Q - The NDP has been proven correct on many issues, but rarely gets credit in the media, as you pointed out. The Globe and Mail's Lawrence Martin said that until there is a newspaper in the NDP's corner their ideas won't get validated. With the crisis in the media sector now, do you think it would be smart for progressive organizations and unions to perhaps actually buy a newspaper?
That's a very interesting question. I used to believe that it was essential, but with the decline of newspaper readership and the rise of new media and electronic forms of communication it may be possible for those new forms of being in touch, particularly those that involve engagement with people, opportunities for back-and-forth.
The other thing is political parties would have a tough time going out and rustling up tens or hundreds of millions of dollars to buy a newspaper. The union movement, I suppose, could look at that kind of idea and I know that different individuals have, from time to time. Frankly, there are so many challenges right now in front of working people and their organizations, they're just being attacked on every front, it's very difficult to look at that kind of an option. You've got organizations like rabble.ca and others that are out there engaging people in new ways. We've got these new tools and I think that their effectiveness was dramatically shown by the response to the prorogation.
Q - Any final remarks you'd like to make?

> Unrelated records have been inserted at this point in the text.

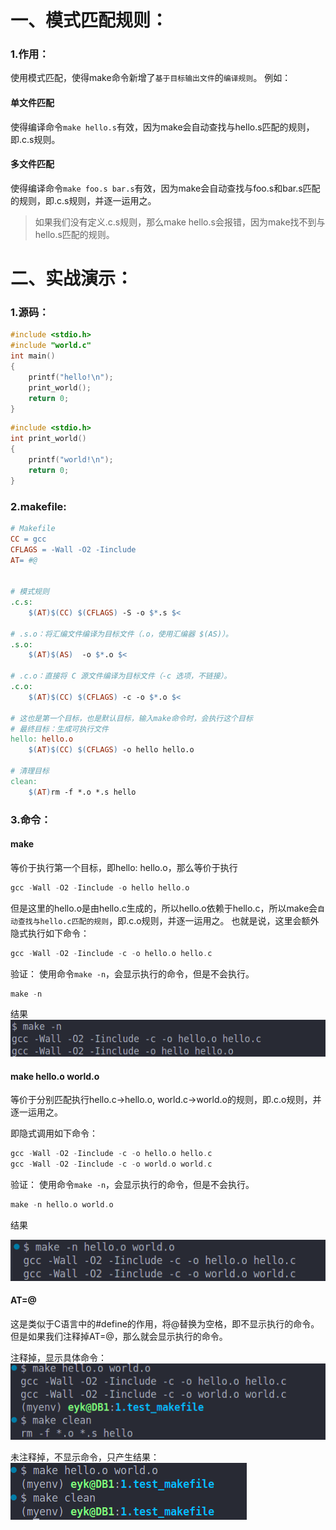 # 一、模式匹配规则：
### 1.作用：

使用模式匹配，使得make命令新增了`基于目标输出文件`的`编译规则`。
例如：
#### 单文件匹配
使得编译命令`make hello.s`有效，因为make会自动查找与hello.s匹配的规则，即.c.s规则。
#### 多文件匹配
使得编译命令`make foo.s bar.s`有效，因为make会自动查找与foo.s和bar.s匹配的规则，即.c.s规则，并逐一运用之。

> 如果我们没有定义.c.s规则，那么make hello.s会报错，因为make找不到与hello.s匹配的规则。


# 二、实战演示：
### 1.源码：
```c
#include <stdio.h>
#include "world.c"
int main()
{
    printf("hello!\n");
    print_world();
    return 0;
}
```

```c
#include <stdio.h>
int print_world()
{
    printf("world!\n");
    return 0;
}
```
### 2.makefile:
```makefile
# Makefile
CC = gcc
CFLAGS = -Wall -O2 -Iinclude
AT= #@


# 模式规则
.c.s:
	$(AT)$(CC) $(CFLAGS) -S -o $*.s $<

# .s.o：将汇编文件编译为目标文件（.o，使用汇编器 $(AS)）。
.s.o:
	$(AT)$(AS)  -o $*.o $<

# .c.o：直接将 C 源文件编译为目标文件（-c 选项，不链接）。
.c.o:
	$(AT)$(CC) $(CFLAGS) -c -o $*.o $<
	
# 这也是第一个目标，也是默认目标，输入make命令时，会执行这个目标
# 最终目标：生成可执行文件
hello: hello.o
	$(AT)$(CC) $(CFLAGS) -o hello hello.o

# 清理目标
clean:
	$(AT)rm -f *.o *.s hello
```

### 3.命令：
#### make
等价于执行第一个目标，即hello: hello.o，那么等价于执行
```c
gcc -Wall -O2 -Iinclude -o hello hello.o
```
但是这里的hello.o是由hello.c生成的，所以hello.o依赖于hello.c，所以make会`自动查找与hello.c匹配的规则`，即.c.o规则，并逐一运用之。
也就是说，这里会额外隐式执行如下命令：
```c
gcc -Wall -O2 -Iinclude -c -o hello.o hello.c
```

验证：
使用命令`make -n`，会显示执行的命令，但是不会执行。
```c
make -n
```
结果
![alt text](make-n.png)


#### make hello.o world.o

等价于分别匹配执行hello.c->hello.o, world.c->world.o的规则，即.c.o规则，并逐一运用之。

即隐式调用如下命令：
```c
gcc -Wall -O2 -Iinclude -c -o hello.o hello.c
gcc -Wall -O2 -Iinclude -c -o world.o world.c
```

验证：
使用命令`make -n`，会显示执行的命令，但是不会执行。

```c
make -n hello.o world.o
```
结果

![alt text](make-n-hello-o-world-o.png)

#### AT=@
这是类似于C语言中的#define的作用，将@替换为空格，即不显示执行的命令。但是如果我们注释掉AT=@，那么就会显示执行的命令。

注释掉，显示具体命令：
![alt text](make-AT.png)


未注释掉，不显示命令，只产生结果：
![alt text](make-no-AT.png)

I'll just finish with this comment. People ask me about these different things and it's the old story about how you build a house. I want to build a brick house and that means when the shifting winds happen the house doesn't fall down and you have to start again. I think in the past we neglected Quebec and were never quite able to figure it out. Although Ed came close, we had a robust Quebec organization in 1987, but we just weren't able to break through.
When I became leader I said: ‘We've got to fix this. It's like trying to build a house with a quarter of the foundation missing. You can't do it and I'm asking for your mandate to start building this part of the foundation and then we'll start building on top of that.' I believe that we are well on the way with that project now. That means this house ain't gonna get blown over anytime soon.